─── Material for this exercise

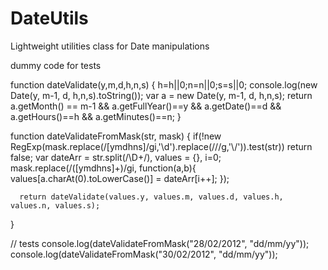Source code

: DateUtils
=========

Lightweight utilities class for Date manipulations


dummy code for tests


  function dateValidate(y,m,d,h,n,s) {
    h=h||0;n=n||0;s=s||0; 
    console.log(new Date(y, m-1, d, h,n,s).toString());
    var a = new Date(y, m-1, d, h,n,s);
      return a.getMonth() == m-1 && a.getFullYear()==y && a.getDate()==d && a.getHours()==h && a.getMinutes()==n; 
  }
   
  function dateValidateFromMask(str, mask) {
      if(!new RegExp(mask.replace(/[ymdhns]/gi,'\\d').replace(/\//g,'\\/')).test(str)) return false;
      var dateArr = str.split(/\D+/),
          values = {}, i=0;
      mask.replace(/([ymdhns]+)/gi, function(a,b){
        values[a.charAt(0).toLowerCase()] = dateArr[i++];
      });
  
      return dateValidate(values.y, values.m, values.d, values.h, values.n, values.s);
  }

  // tests
  console.log(dateValidateFromMask("28/02/2012", "dd/mm/yy"));
  console.log(dateValidateFromMask("30/02/2012", "dd/mm/yy"));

──────

**Work request:**
Your copy of the material above should be exact and free of pictures.

**Output for this exercise:**
Source code

: DateUtils
=========

Lightweight utilities class for Date manipulations


dummy code for tests


  function dateValidate(y,m,d,h,n,s) {
    h=h||0;n=n||0;s=s||0; 
    console.log(new Date(y, m-1, d, h,n,s).toString());
    var a = new Date(y, m-1, d, h,n,s);
      return a.getMonth() == m-1 && a.getFullYear()==y && a.getDate()==d && a.getHours()==h && a.getMinutes()==n; 
  }
   
  function dateValidateFromMask(str, mask) {
      if(!new RegExp(mask.replace(/[ymdhns]/gi,'\\d').replace(/\//g,'\\/')).test(str)) return false;
      var dateArr = str.split(/\D+/),
          values = {}, i=0;
      mask.replace(/([ymdhns]+)/gi, function(a,b){
        values[a.charAt(0).toLowerCase()] = dateArr[i++];
      });
  
      return dateValidate(values.y, values.m, values.d, values.h, values.n, values.s);
  }

  // tests
  console.log(dateValidateFromMask("28/02/2012", "dd/mm/yy"));
  console.log(dateValidateFromMask("30/02/2012", "dd/mm/yy"));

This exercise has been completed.